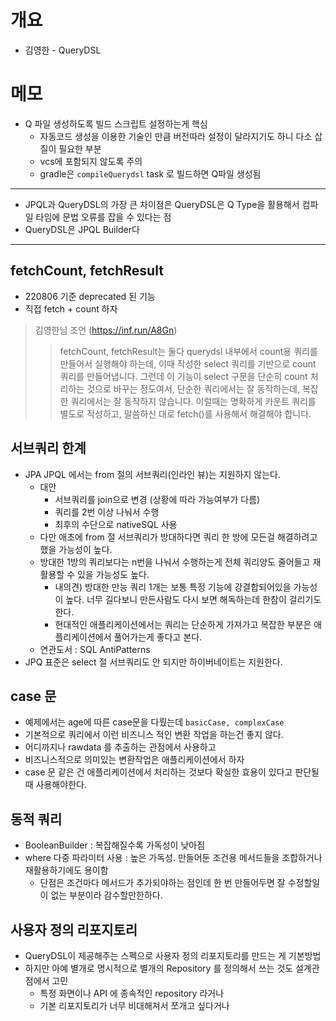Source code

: # 개요

* 김영한 - QueryDSL

# 메모

* Q 파일 생성하도록 빌드 스크립트 설정하는게 핵심
  * 자동코드 생성을 이용한 기술인 만큼 버전따라 설정이 달라지기도 하니 다소 삽질이 필요한 부분
  * vcs에 포함되지 않도록 주의
  * gradle은 `compileQuerydsl` task 로 빌드하면 Q파일 생성됨

---

* JPQL과 QueryDSL의 가장 큰 차이점은 QueryDSL은 Q Type을 활용해서 컴파일 타임에 문법 오류를 잡을 수 있다는 점
* QueryDSL은 JPQL Builder다

---

## fetchCount, fetchResult

* 220806 기준 deprecated 된 기능
* 직접 fetch + count 하자

> 김영한님 조언 (https://inf.run/A8Gn)
>> fetchCount, fetchResult는 둘다 querydsl 내부에서 count용 쿼리를 만들어서 실행해야 하는데, 이때 작성한 select 쿼리를 기반으로 count 쿼리를 만들어냅니다. 그런데 이 기능이 select 구문을 단순히 count 처리하는 것으로 바꾸는 정도여서, 단순한 쿼리에서는 잘 동작하는데, 복잡한 쿼리에서는 잘 동작하지 않습니다. 이럴때는 명확하게 카운트 쿼리를 별도로 작성하고, 말씀하신 대로 fetch()를 사용해서 해결해야 합니다.

## 서브쿼리 한계

* JPA JPQL 에서는 from 절의 서브쿼리(인라인 뷰)는 지원하지 않는다.
  * 대안
    * 서브쿼리를 join으로 변경 (상황에 따라 가능여부가 다름)
    * 쿼리를 2번 이상 나눠서 수행
    * 최후의 수단으로 nativeSQL 사용
  * 다만 애초에 from 절 서브쿼리가 방대하다면 쿼리 한 방에 모든걸 해결하려고 했을 가능성이 높다.
  * 방대한 1방의 쿼리보다는 n번을 나눠서 수행하는게 전체 쿼리양도 줄어들고 재활용할 수 있을 가능성도 높다.
    * 내의견) 방대한 만능 쿼리 1개는 보통 특정 기능에 강결합되어있을 가능성이 높다. 너무 길다보니 만든사람도 다시 보면 해독하는데 한참이 걸리기도 한다.
    * 현대적인 애플리케이션에서는 쿼리는 단순하게 가져가고 복잡한 부분은 애플리케이션에서 풀어가는게 좋다고 본다.
  * 연관도서 : SQL AntiPatterns
* JPQ 표준은 select 절 서브쿼리도 안 되지만 하이버네이트는 지원한다.

## case 문

* 예제에서는 age에 따른 case문을 다뤘는데 `basicCase, complexCase`
* 기본적으로 쿼리에서 이런 비즈니스 적인 변환 작업을 하는건 좋지 않다.
* 어디까지나 rawdata 를 추출하는 관점에서 사용하고
* 비즈니스적으로 의미있는 변환작업은 애플리케이션에서 하자
* case 문 같은 건 애플리케이션에서 처리하는 것보다 확실한 효용이 있다고 판단될 때 사용해야한다.

## 동적 쿼리

* BooleanBuilder : 복잡해질수록 가독성이 낮아짐
* where 다중 파라미터 사용 : 높은 가독성. 만들어둔 조건용 메서드들을 조합하거나 재활용하기에도 용이함
  * 단점은 조건마다 메서드가 추가되야하는 점인데 한 번 만들어두면 잘 수정할일이 없는 부분이라 감수할만한하다.

## 사용자 정의 리포지토리

* QueryDSL이 제공해주는 스펙으로 사용자 정의 리포지토리를 만드는 게 기본방법
* 하지만 아예 별개로 명시적으로 별개의 Repository 를 정의해서 쓰는 것도 설계관점에서 고민
  * 특정 화면이나 API 에 종속적인 repository 라거나
  * 기본 리포지토리가 너무 비대해져서 쪼개고 싶다거나
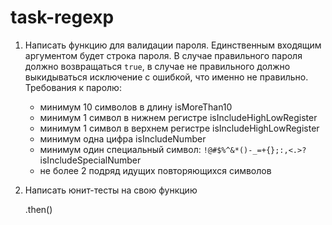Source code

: # task-regexp

1. Написать функцию для валидации пароля. Единственным входящим аргументом будет строка пароля. В случае правильного пароля должно возвращаться `true`, в случае не правильного должно выкидываться исключение с ошибкой, что именно не правильно. Требования к паролю:
    - минимум 10 символов в длину isMoreThan10
    - минимум 1 символ в нижнем регистре isIncludeHighLowRegister
    - минимум 1 символ в верхнем регистре isIncludeHighLowRegister
    - минимум одна цифра isIncludeNumber
    - минимум один специальный символ: `!@#$%^&*()-_=+{};:,<.>?` isIncludeSpecialNumber
    - не более 2 подряд идущих повторяющихся символов 
 
 2. Написать юнит-тесты на свою функцию


    .then()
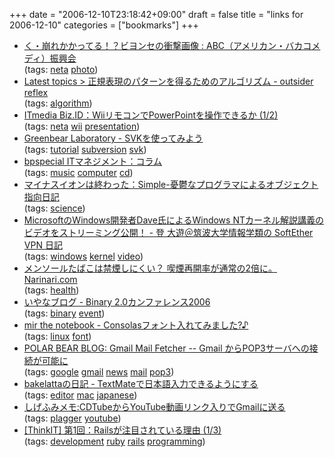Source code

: +++
date = "2006-12-10T23:18:42+09:00"
draft = false
title = "links for 2006-12-10"
categories = ["bookmarks"]
+++

<ul class="delicious">
	<li>
		<div class="delicious-link"><a href="http://abcdane.net/blog/archives/200612/beyo_zura_taped.html">く・崩れかかってる！？ビヨンセの衝撃画像 : ABC（アメリカン・バカコメディ）振興会</a></div>
		<div class="delicious-tags">(tags: <a href="http://del.icio.us/nobu666/neta">neta</a> <a href="http://del.icio.us/nobu666/photo">photo</a>)</div>
	</li>
	<li>
		<div class="delicious-link"><a href="http://piro.sakura.ne.jp/latest/blosxom/mozilla/extension/xulmigemo/2006-12-02_algorithm.htm">Latest topics &gt; 正規表現のパターンを得るためのアルゴリズム - outsider reflex</a></div>
		<div class="delicious-tags">(tags: <a href="http://del.icio.us/nobu666/algorithm">algorithm</a>)</div>
	</li>
	<li>
		<div class="delicious-link"><a href="http://www.itmedia.co.jp/bizid/articles/0612/08/news120.html">ITmedia Biz.ID：WiiリモコンでPowerPointを操作できるか (1/2)</a></div>
		<div class="delicious-tags">(tags: <a href="http://del.icio.us/nobu666/neta">neta</a> <a href="http://del.icio.us/nobu666/wii">wii</a> <a href="http://del.icio.us/nobu666/presentation">presentation</a>)</div>
	</li>
	<li>
		<div class="delicious-link"><a href="http://mono.kmc.gr.jp/~yhara/w/?SvkTutorial">Greenbear Laboratory - SVKを使ってみよう</a></div>
		<div class="delicious-tags">(tags: <a href="http://del.icio.us/nobu666/tutorial">tutorial</a> <a href="http://del.icio.us/nobu666/subversion">subversion</a> <a href="http://del.icio.us/nobu666/svk">svk</a>)</div>
	</li>
	<li>
		<div class="delicious-link"><a href="http://premium.nikkeibp.co.jp/itm/col/suzuki/57/index.shtml">bpspecial ITマネジメント：コラム</a></div>
		<div class="delicious-tags">(tags: <a href="http://del.icio.us/nobu666/music">music</a> <a href="http://del.icio.us/nobu666/computer">computer</a> <a href="http://del.icio.us/nobu666/cd">cd</a>)</div>
	</li>
	<li>
		<div class="delicious-link"><a href="http://simple-u.jp/pdone.php?id=682">マイナスイオンは終わった：Simple-憂鬱なプログラマによるオブジェクト指向日記</a></div>
		<div class="delicious-tags">(tags: <a href="http://del.icio.us/nobu666/science">science</a>)</div>
	</li>
	<li>
		<div class="delicious-link"><a href="http://d.hatena.ne.jp/softether/20061209#p2">MicrosoftのWindows開発者Dave氏によるWindows NTカーネル解説講義のビデオをストリーミング公開！ - 登 大遊＠筑波大学情報学類の SoftEther VPN 日記</a></div>
		<div class="delicious-tags">(tags: <a href="http://del.icio.us/nobu666/windows">windows</a> <a href="http://del.icio.us/nobu666/kernel">kernel</a> <a href="http://del.icio.us/nobu666/video">video</a>)</div>
	</li>
	<li>
		<div class="delicious-link"><a href="http://www.narinari.com/Nd/2006126820.html?xml">メンソールたばこは禁煙しにくい？ 喫煙再開率が通常の2倍に。 Narinari.com</a></div>
		<div class="delicious-tags">(tags: <a href="http://del.icio.us/nobu666/health">health</a>)</div>
	</li>
	<li>
		<div class="delicious-link"><a href="http://0xcc.net/blog/archives/000149.html">いやなブログ - Binary 2.0カンファレンス2006</a></div>
		<div class="delicious-tags">(tags: <a href="http://del.icio.us/nobu666/binary">binary</a> <a href="http://del.icio.us/nobu666/event">event</a>)</div>
	</li>
	<li>
		<div class="delicious-link"><a href="http://d.hatena.ne.jp/mir/20061209/p2">mir the notebook - Consolasフォント入れてみました?♪</a></div>
		<div class="delicious-tags">(tags: <a href="http://del.icio.us/nobu666/linux">linux</a> <a href="http://del.icio.us/nobu666/font">font</a>)</div>
	</li>
	<li>
		<div class="delicious-link"><a href="http://akihitok.typepad.jp/blog/2006/12/gmail_mail_fetc_2e47.html">POLAR BEAR BLOG: Gmail Mail Fetcher -- Gmail からPOP3サーバへの接続が可能に</a></div>
		<div class="delicious-tags">(tags: <a href="http://del.icio.us/nobu666/google">google</a> <a href="http://del.icio.us/nobu666/gmail">gmail</a> <a href="http://del.icio.us/nobu666/news">news</a> <a href="http://del.icio.us/nobu666/mail">mail</a> <a href="http://del.icio.us/nobu666/pop3">pop3</a>)</div>
	</li>
	<li>
		<div class="delicious-link"><a href="http://d.hatena.ne.jp/bakelatta/20061117/p3">bakelattaの日記 - TextMateで日本語入力できるようにする</a></div>
		<div class="delicious-tags">(tags: <a href="http://del.icio.us/nobu666/editor">editor</a> <a href="http://del.icio.us/nobu666/mac">mac</a> <a href="http://del.icio.us/nobu666/japanese">japanese</a>)</div>
	</li>
	<li>
		<div class="delicious-link"><a href="http://blog.livedoor.jp/hakin/archives/50776053.html">しげふみメモ:CDTubeからYouTube動画リンク入りでGmailに送る</a></div>
		<div class="delicious-tags">(tags: <a href="http://del.icio.us/nobu666/plagger">plagger</a> <a href="http://del.icio.us/nobu666/youtube">youtube</a>)</div>
	</li>
	<li>
		<div class="delicious-link"><a href="http://www.thinkit.co.jp/free/article/0605/2/1/">[ThinkIT] 第1回：Railsが注目されている理由 (1/3)</a></div>
		<div class="delicious-tags">(tags: <a href="http://del.icio.us/nobu666/development">development</a> <a href="http://del.icio.us/nobu666/ruby">ruby</a> <a href="http://del.icio.us/nobu666/rails">rails</a> <a href="http://del.icio.us/nobu666/programming">programming</a>)</div>
	</li>
</ul>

▸ **Assignment**
Transcribe exactly, please, the lines between the start of the records above and the line holding "김영한님 조언 (https://inf.run/A8Gn)", counting both of those lines and omitting pictures.

▸ **Result of this exercise**
Source code

: # 개요

* 김영한 - QueryDSL

# 메모

* Q 파일 생성하도록 빌드 스크립트 설정하는게 핵심
  * 자동코드 생성을 이용한 기술인 만큼 버전따라 설정이 달라지기도 하니 다소 삽질이 필요한 부분
  * vcs에 포함되지 않도록 주의
  * gradle은 `compileQuerydsl` task 로 빌드하면 Q파일 생성됨

---

* JPQL과 QueryDSL의 가장 큰 차이점은 QueryDSL은 Q Type을 활용해서 컴파일 타임에 문법 오류를 잡을 수 있다는 점
* QueryDSL은 JPQL Builder다

---

## fetchCount, fetchResult

* 220806 기준 deprecated 된 기능
* 직접 fetch + count 하자

> 김영한님 조언 (https://inf.run/A8Gn)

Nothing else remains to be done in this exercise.